Gaycken: Was im Moment zu befürchten ist, sind Angriffe auf kritische Infrastruktur, auf Finanzziele und auf Ziele, die gut sichtbar sind. Es ist außerdem damit zu rechnen, dass es Angriffe sein werden, die zwar staatliche Akteure im Hintergrund haben, aber eine Interpretation als krimineller Akt zulassen. Denn im Moment will Russland nicht mit offenen Cyber-Angriffen eskalieren.

Welchen Sinn haben aber solche halb versteckten Angriffe?

Gaycken: Auf dem gegenwärtigen Stand der Auseinandersetzung geht es darum, ganz in der Logik des Kalten Kriegs ein Bedrohungsszenario aufzubauen und mit Angriffen, von denen man sich notfalls auch distanzieren kann, zu zeigen, wozu man in der Lage ist, welchen ökonomischen Schaden man anrichten kann. Da eignen sich Unternehmen als Ziel natürlich sehr gut, denn solche Angriffe bleiben nicht unbemerkt, können aber dennoch relativ leicht als Tätigkeit von Kriminellen kaschiert werden. An anderen Zielen, etwa in der Finanzbranche, kann man viel Geld verdienen und Sanktionen aushebeln. Viele Unternehmen sind auch gute Ziele, weil sie sich bisher kaum um Risikomanagement gekümmert haben. Risikomanagement bringt ja keinen Return on Investment, deshalb wird es gern vernachlässigt.

Zur Logik des Kalten Kriegs würde es dazu gehören, dass der Westen mit virtuellen Gegenschlägen selbst ein Abschreckungsszenario aufbaut.

Gaycken: Ja, das ist eine gute Idee. In einigen wenigen Fällen passierte das auch und der Erfolg war sehr groß. Denn solche Angriffe treiben die Kosten der Gegenseite in die Höhe, das ist ein sehr wirksames Mittel. Schon die Androhung eines Angriff ist sehr wirksam, etwa, wenn man einem Angreifer signalisiert: Wir wissen, dass unser Land gerade angegriffen wird. Wenn ihr das innerhalb von zehn Minuten nicht abstellt wird es einen Gegenangriff geben. Die Drohung darf in so einem Fall aber natürlich nicht leer sein.

Wenn Gegenangriffe funktionieren, warum werden sie dann so selten genutzt?

Gaycken: Zum einen aus rechtlichen Gründen. Angreifende Computer in einem fremden Land auszuschalten kann als kriminell ausgelegt werden. Wobei die Abwehr einer Gefahr völkerrechtlich durchaus zulässig sein kann. Der zweite Grund ist, dass Politiker fürchten, in der rechtlichen und technischen Komplexität des Problems unterzugehen. Und bevor sie das tun, machen sie lieber gar nichts.

Auch weil die öffentliche Meinung Cyberangriffe auf Russland ablehnen würde?

Gaycken: Das ist nicht der Fall, das glauben Politiker nur. Europa ist in dieser Frage einfach viel zu zögerlich. Wir wissen, was wir tun müssten, nämlich massiv in die Cybersicherheit investieren, tun es aber nicht.
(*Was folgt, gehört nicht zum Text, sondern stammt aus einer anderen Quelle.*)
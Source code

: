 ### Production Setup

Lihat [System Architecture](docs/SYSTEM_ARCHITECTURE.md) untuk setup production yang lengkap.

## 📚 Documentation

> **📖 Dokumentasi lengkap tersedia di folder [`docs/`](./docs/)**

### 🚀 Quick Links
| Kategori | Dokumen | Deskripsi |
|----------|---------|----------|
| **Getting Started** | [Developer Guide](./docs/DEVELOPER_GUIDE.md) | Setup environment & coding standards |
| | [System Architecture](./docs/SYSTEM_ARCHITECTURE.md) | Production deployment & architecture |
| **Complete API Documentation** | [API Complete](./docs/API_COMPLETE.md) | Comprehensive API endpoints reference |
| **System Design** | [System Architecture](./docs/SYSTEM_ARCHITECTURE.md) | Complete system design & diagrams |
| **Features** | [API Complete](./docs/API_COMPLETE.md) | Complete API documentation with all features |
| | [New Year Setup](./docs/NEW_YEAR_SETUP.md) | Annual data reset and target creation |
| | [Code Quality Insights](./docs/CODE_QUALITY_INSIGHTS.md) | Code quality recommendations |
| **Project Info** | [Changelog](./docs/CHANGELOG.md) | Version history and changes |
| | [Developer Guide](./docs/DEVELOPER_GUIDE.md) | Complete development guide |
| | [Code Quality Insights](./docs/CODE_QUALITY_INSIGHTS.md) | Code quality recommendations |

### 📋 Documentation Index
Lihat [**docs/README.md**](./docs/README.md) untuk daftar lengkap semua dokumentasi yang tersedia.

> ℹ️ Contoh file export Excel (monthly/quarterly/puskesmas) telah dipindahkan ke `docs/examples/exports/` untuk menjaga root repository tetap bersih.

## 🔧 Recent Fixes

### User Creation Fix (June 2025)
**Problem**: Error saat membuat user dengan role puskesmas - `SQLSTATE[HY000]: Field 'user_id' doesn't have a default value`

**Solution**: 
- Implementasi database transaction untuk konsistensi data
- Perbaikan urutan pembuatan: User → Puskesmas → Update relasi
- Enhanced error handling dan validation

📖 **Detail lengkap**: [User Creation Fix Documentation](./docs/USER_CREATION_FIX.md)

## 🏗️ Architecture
In den USA ist der Mindset anders, da gibt es sehr enge Kooperation zwischen Rüstungsindustrie und dem Pentagon, auch im IT-Bereich, mit den entsprechenden Erfolgen.
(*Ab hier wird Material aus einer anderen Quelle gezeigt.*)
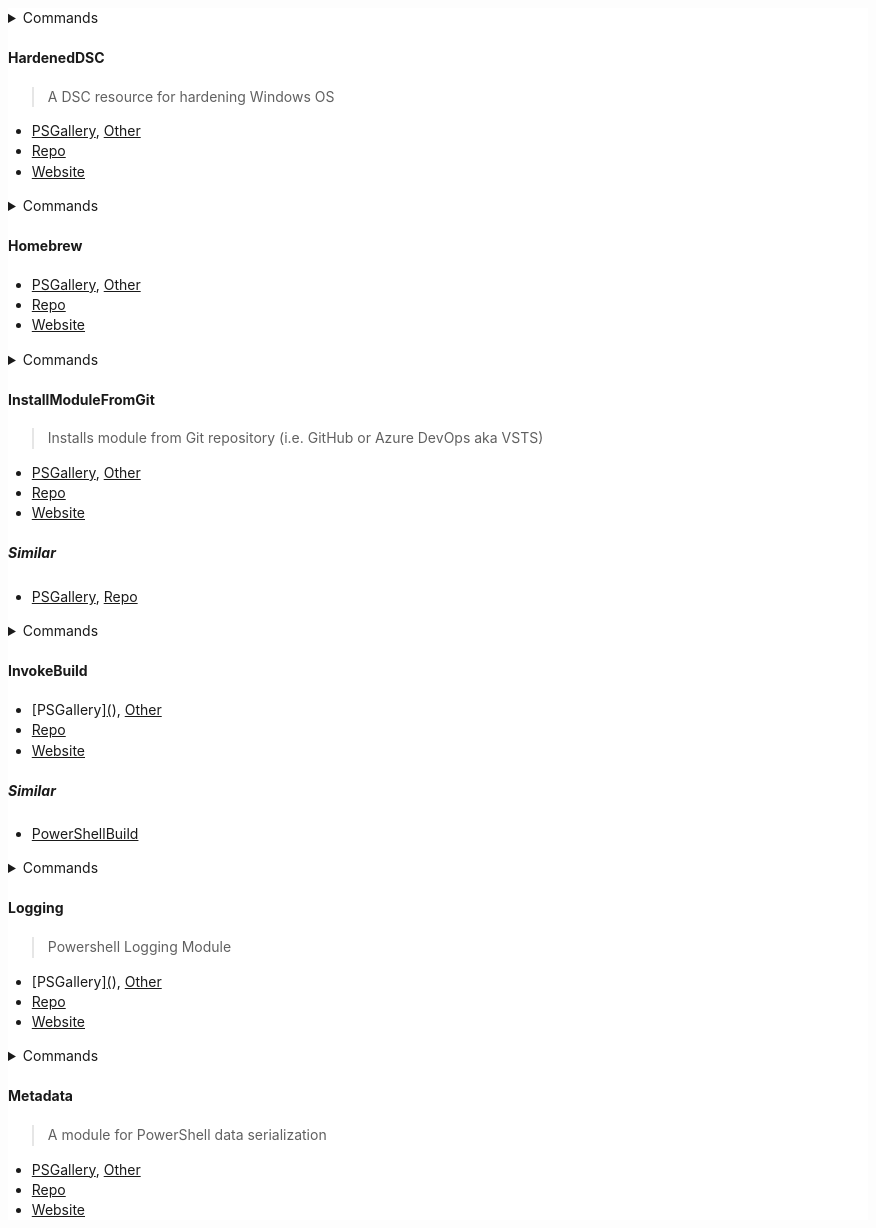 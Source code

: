 <details><summary>Commands</summary></details>
 
#### HardenedDSC
> A DSC resource for hardening Windows OS

- [PSGallery](https://www.powershellgallery.com/packages/HardenedDSC/0.0.3), [Other]()
- [Repo](https://github.com/thomas-illiet/HardenedDSC)
- [Website]()

<details><summary>Commands</summary></details>
 
#### Homebrew

- [PSGallery](https://www.powershellgallery.com/packages/Homebrew/0.0.1), [Other]()
- [Repo](https://github.com/ethanbergstrom/Homebrew)
- [Website]()

<details><summary>Commands</summary></details>
 
#### InstallModuleFromGit
> Installs module from Git repository (i.e. GitHub or Azure DevOps aka VSTS)

- [PSGallery](https://www.powershellgallery.com/packages/InstallModuleFromGit/), [Other]()
- [Repo](https://github.com/iricigor/InstallModuleFromGit)
- [Website]()

##### Similar
- [PSGallery](https://www.powershellgallery.com/packages/InstallModuleFromGitHub/1.5.0), [Repo](https://github.com/dfinke/InstallModuleFromGitHub)


<details><summary>Commands</summary></details>
 
#### InvokeBuild

- [PSGallery][(](https://www.powershellgallery.com/packages/InvokeBuild/)), [Other]()
- [Repo]()
- [Website]()

##### Similar
- [PowerShellBuild](https://www.powershellgallery.com/packages/PowerShellBuild/)

<details><summary>Commands</summary></details>
 
#### Logging
> Powershell Logging Module

- [PSGallery][(](https://www.powershellgallery.com/packages/Logging/4.8.5)), [Other]()
- [Repo](https://github.com/EsOsO/Logging)
- [Website]()

<details><summary>Commands</summary></details>
 
#### Metadata
> A module for PowerShell data serialization

- [PSGallery](https://www.powershellgallery.com/packages/Metadata/1.5.7), [Other]()
- [Repo](https://github.com/PoshCode/Metadata)
- [Website]()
Wie steht Österreich in diesem Kontext da?

Gaycken: Für europäische Verhältnisse sehr gut. Ich hatte einige Berührungspunkte mit Österreich, vor allem mit österreichischem Militär und mein Eindruck war sehr gut. Da gibt es Cyberprofis mit wirklich sehr guten, sehr tiefen Kenntnissen. Die Errichtung der neuen Direktion für Staatsschutz und Nachrichtendienst gibt Österreich außerdem die Möglichkeit, viel von Anfang an richtig zu machen. Das ist sehr viel versprechend. Österreich hat auch hervorragende IT-Sicherheitsfirmen. Deutschland hat schon öfter Sicherheitssysteme in Österreich gekauft, weil die so gut sind. Als kleines Land ist Österreich auch viel agiler

Ist Österreich wegen seiner Größe auch weniger gefährdet?

Gaycken: Nein, ob ein Land groß oder klein ist Angreifern grundsätzlich egal. Am sichersten sind noch Länder, wo es eine Sprachbarriere gibt. Vor allem kriminelle Angreifer scheuen sich Länder anzugreifen, wo nur wenige Menschen Englisch sprechen und man damit rechnen muss, dass Verhandlungen um Lösegeld deshalb scheitern.